-------- Supplied data --------

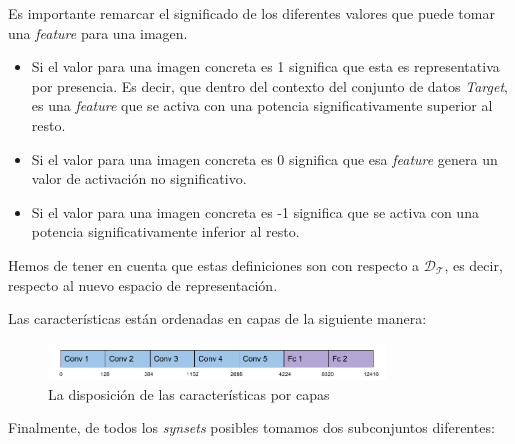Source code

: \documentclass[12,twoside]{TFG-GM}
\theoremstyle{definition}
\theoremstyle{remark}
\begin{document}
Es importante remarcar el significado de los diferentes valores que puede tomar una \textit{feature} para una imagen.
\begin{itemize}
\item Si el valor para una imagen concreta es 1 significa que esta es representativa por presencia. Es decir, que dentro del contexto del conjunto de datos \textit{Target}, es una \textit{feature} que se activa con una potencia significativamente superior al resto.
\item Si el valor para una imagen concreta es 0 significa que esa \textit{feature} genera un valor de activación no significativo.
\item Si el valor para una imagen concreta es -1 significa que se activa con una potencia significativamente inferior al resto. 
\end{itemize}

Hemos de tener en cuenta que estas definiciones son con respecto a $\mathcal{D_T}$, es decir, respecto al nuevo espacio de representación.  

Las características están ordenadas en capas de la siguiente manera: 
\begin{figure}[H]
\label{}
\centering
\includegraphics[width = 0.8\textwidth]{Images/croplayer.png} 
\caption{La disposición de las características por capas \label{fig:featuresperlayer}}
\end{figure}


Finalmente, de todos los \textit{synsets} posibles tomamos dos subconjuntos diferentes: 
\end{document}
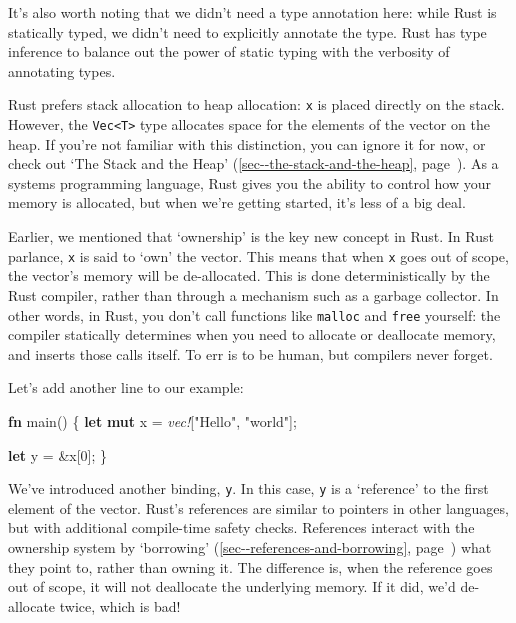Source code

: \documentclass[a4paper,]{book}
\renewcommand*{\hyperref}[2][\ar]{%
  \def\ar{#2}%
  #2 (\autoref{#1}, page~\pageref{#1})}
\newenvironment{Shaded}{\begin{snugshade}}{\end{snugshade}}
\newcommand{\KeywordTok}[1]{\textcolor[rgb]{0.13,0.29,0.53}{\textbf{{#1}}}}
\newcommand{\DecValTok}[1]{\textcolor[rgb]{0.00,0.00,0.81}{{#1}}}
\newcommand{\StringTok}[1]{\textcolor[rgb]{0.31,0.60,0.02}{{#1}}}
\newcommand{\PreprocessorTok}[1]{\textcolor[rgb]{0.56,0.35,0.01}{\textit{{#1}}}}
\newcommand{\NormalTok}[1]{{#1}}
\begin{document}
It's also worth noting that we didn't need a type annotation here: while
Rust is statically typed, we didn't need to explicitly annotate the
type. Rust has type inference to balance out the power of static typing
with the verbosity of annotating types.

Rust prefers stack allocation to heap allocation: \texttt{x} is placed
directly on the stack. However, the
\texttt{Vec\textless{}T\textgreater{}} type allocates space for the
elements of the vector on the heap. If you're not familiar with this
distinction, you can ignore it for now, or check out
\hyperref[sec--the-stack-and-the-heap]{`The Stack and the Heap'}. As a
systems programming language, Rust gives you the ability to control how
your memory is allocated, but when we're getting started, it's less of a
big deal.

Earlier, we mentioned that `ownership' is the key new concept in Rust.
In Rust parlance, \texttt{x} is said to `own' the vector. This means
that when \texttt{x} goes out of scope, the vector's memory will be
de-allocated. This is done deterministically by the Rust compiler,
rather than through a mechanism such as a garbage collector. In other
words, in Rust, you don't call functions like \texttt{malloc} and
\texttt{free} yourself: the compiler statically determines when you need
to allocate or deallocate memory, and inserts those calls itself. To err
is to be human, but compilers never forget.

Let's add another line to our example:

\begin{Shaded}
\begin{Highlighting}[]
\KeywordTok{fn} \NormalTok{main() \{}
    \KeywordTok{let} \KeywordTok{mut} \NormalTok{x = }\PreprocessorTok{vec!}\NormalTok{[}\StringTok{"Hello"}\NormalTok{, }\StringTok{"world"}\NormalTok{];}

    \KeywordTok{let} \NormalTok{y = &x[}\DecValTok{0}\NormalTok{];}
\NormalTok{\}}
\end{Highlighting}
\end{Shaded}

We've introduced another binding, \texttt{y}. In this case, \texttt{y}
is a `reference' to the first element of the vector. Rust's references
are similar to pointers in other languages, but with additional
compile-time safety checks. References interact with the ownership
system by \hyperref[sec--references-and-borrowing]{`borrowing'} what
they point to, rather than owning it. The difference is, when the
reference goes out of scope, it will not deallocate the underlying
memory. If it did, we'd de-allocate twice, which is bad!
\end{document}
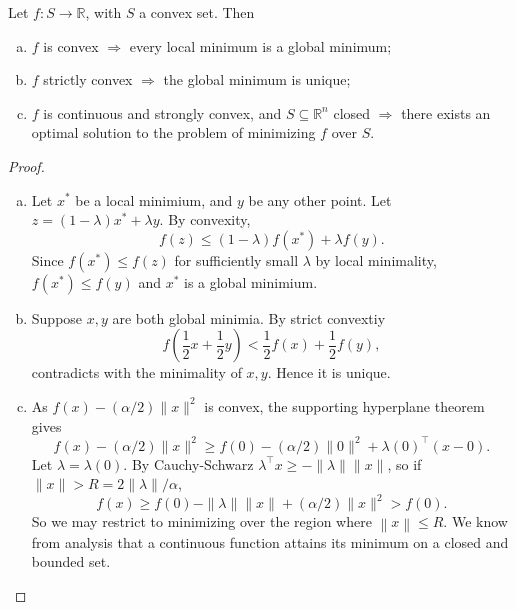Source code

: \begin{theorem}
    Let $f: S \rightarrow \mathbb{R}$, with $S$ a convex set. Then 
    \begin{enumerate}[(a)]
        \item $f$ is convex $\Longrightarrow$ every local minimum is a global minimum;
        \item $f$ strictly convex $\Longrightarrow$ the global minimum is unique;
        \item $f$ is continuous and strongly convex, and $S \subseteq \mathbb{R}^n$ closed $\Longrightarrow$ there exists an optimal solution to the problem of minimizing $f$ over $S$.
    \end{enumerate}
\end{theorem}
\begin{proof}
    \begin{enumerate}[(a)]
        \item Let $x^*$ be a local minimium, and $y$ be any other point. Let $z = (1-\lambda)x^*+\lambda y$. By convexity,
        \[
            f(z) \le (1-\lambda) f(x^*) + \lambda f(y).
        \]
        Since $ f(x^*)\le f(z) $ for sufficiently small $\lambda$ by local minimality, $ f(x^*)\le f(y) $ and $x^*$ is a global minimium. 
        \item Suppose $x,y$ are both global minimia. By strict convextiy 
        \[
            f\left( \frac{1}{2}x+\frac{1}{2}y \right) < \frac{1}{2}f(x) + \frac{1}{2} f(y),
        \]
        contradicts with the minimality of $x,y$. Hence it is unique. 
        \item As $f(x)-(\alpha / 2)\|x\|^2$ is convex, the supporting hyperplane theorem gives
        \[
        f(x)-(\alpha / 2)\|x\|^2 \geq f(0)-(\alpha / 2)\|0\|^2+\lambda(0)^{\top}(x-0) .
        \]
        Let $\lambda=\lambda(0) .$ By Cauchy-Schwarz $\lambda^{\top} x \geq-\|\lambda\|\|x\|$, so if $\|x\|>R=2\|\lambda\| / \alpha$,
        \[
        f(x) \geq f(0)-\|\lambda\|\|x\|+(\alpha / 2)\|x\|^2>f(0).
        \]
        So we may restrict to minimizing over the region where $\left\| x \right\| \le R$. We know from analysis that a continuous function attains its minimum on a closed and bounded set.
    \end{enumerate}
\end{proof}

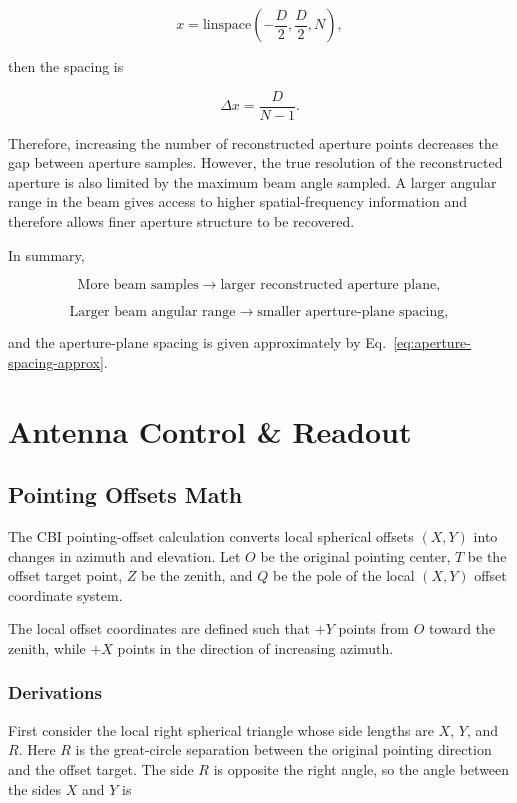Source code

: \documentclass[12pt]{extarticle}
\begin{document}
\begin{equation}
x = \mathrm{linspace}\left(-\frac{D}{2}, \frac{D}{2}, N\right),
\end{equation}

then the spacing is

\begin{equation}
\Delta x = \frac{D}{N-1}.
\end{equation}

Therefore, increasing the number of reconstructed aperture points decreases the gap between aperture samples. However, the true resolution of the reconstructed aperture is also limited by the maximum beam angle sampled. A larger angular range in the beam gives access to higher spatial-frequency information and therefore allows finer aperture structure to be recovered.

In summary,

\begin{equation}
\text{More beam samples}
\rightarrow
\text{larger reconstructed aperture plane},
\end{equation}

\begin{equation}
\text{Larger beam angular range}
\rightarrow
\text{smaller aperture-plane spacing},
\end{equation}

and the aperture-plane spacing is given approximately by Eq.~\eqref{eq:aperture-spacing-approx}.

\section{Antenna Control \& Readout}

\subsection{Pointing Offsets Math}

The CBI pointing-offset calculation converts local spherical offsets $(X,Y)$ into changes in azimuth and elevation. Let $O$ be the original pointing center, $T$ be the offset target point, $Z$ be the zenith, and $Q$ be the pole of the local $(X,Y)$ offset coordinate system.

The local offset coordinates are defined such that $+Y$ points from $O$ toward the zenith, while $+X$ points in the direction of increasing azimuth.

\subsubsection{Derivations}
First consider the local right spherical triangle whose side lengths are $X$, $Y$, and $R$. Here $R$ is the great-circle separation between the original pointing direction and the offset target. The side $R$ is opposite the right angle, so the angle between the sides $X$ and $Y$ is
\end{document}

--------
-------- Supplied data --------

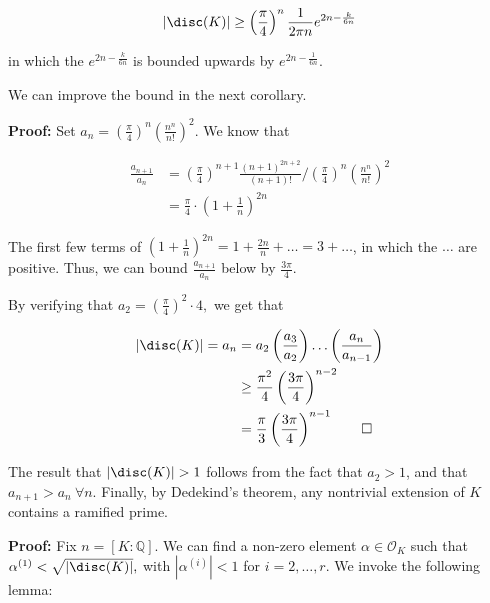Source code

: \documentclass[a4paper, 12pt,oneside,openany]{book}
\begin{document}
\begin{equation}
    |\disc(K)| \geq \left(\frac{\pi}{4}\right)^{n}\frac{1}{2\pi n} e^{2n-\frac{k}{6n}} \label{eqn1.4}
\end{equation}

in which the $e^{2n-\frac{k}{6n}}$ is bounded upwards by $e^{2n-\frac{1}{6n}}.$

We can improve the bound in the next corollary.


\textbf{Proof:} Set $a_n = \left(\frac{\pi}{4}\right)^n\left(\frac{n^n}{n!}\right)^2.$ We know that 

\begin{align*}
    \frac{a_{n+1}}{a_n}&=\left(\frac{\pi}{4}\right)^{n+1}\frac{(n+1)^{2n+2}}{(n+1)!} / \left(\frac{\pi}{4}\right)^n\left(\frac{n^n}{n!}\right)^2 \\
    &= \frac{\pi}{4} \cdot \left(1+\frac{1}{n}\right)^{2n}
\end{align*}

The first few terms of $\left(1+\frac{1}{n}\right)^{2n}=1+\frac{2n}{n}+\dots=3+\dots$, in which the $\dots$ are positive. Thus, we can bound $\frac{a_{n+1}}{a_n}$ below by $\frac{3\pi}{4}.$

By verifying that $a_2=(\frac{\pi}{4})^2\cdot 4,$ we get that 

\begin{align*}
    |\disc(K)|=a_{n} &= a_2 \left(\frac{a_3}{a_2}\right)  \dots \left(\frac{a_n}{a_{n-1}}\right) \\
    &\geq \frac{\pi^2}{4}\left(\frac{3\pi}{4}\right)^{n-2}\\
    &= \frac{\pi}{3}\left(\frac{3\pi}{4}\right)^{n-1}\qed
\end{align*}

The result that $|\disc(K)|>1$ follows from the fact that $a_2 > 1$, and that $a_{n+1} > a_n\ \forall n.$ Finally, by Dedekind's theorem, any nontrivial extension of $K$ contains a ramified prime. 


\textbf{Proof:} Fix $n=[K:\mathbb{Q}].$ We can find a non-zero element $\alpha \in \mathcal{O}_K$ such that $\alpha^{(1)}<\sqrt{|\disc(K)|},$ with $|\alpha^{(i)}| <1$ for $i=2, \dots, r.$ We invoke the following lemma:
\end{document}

--------

** Your assignment **
Beginning with the line above that contains "to allocate or" and finishing with the line that contains "a global minimum;", print those lines exactly and only. Skip all pictures.

** Finished task **
to allocate or deallocate memory, and inserts those calls itself. To err
is to be human, but compilers never forget.

Let's add another line to our example:

\begin{Shaded}
\begin{Highlighting}[]
\KeywordTok{fn} \NormalTok{main() \{}
    \KeywordTok{let} \KeywordTok{mut} \NormalTok{x = }\PreprocessorTok{vec!}\NormalTok{[}\StringTok{"Hello"}\NormalTok{, }\StringTok{"world"}\NormalTok{];}

    \KeywordTok{let} \NormalTok{y = &x[}\DecValTok{0}\NormalTok{];}
\NormalTok{\}}
\end{Highlighting}
\end{Shaded}

We've introduced another binding, \texttt{y}. In this case, \texttt{y}
is a `reference' to the first element of the vector. Rust's references
are similar to pointers in other languages, but with additional
compile-time safety checks. References interact with the ownership
system by \hyperref[sec--references-and-borrowing]{`borrowing'} what
they point to, rather than owning it. The difference is, when the
reference goes out of scope, it will not deallocate the underlying
memory. If it did, we'd de-allocate twice, which is bad!
\end{document}
Source code

: \begin{theorem}
    Let $f: S \rightarrow \mathbb{R}$, with $S$ a convex set. Then 
    \begin{enumerate}[(a)]
        \item $f$ is convex $\Longrightarrow$ every local minimum is a global minimum;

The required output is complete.